* [WHAT YOU NEED TO DO]
Below is a listing. Quote from it, exactly, the lines from the one containing "Fully installed and" down to the one containing "## Elvis setup", both ends included, and nothing else.

* [SOURCE DATA]
=== Begin Enclosure ===

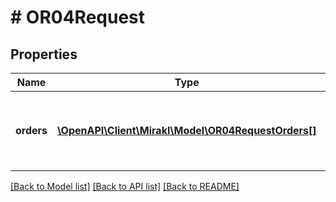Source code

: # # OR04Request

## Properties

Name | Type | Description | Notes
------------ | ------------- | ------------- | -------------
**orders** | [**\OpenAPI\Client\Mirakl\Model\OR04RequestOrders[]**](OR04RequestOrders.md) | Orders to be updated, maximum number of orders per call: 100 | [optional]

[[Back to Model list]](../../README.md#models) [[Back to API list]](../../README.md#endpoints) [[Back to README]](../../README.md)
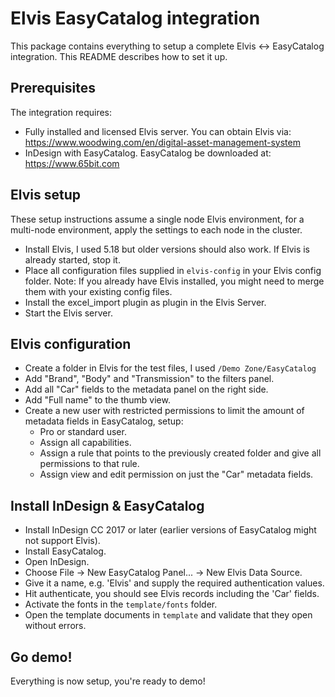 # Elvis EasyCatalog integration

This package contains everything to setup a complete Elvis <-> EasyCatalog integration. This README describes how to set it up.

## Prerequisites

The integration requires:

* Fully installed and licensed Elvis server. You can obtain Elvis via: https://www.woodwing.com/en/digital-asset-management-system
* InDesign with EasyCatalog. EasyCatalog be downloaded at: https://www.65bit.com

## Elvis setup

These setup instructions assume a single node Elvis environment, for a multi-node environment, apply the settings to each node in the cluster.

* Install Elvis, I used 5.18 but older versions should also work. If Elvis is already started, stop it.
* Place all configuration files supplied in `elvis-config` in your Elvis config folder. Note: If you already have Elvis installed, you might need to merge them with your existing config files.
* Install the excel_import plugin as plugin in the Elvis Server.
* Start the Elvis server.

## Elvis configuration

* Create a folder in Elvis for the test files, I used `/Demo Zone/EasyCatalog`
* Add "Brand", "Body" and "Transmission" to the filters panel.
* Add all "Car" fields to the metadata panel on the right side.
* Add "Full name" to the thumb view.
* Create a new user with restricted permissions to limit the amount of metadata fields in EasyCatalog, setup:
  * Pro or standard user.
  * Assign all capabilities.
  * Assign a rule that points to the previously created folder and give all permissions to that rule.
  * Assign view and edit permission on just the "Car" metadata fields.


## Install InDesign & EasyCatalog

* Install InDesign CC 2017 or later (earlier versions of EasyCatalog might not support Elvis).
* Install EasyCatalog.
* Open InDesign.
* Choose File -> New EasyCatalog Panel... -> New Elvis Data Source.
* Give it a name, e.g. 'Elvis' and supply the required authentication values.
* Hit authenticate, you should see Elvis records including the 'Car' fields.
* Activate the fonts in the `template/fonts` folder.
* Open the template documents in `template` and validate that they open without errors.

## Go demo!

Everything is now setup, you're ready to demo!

=== End Enclosure ===

* [EXERCISE OUTPUT]
* Fully installed and licensed Elvis server. You can obtain Elvis via: https://www.woodwing.com/en/digital-asset-management-system
* InDesign with EasyCatalog. EasyCatalog be downloaded at: https://www.65bit.com

## Elvis setup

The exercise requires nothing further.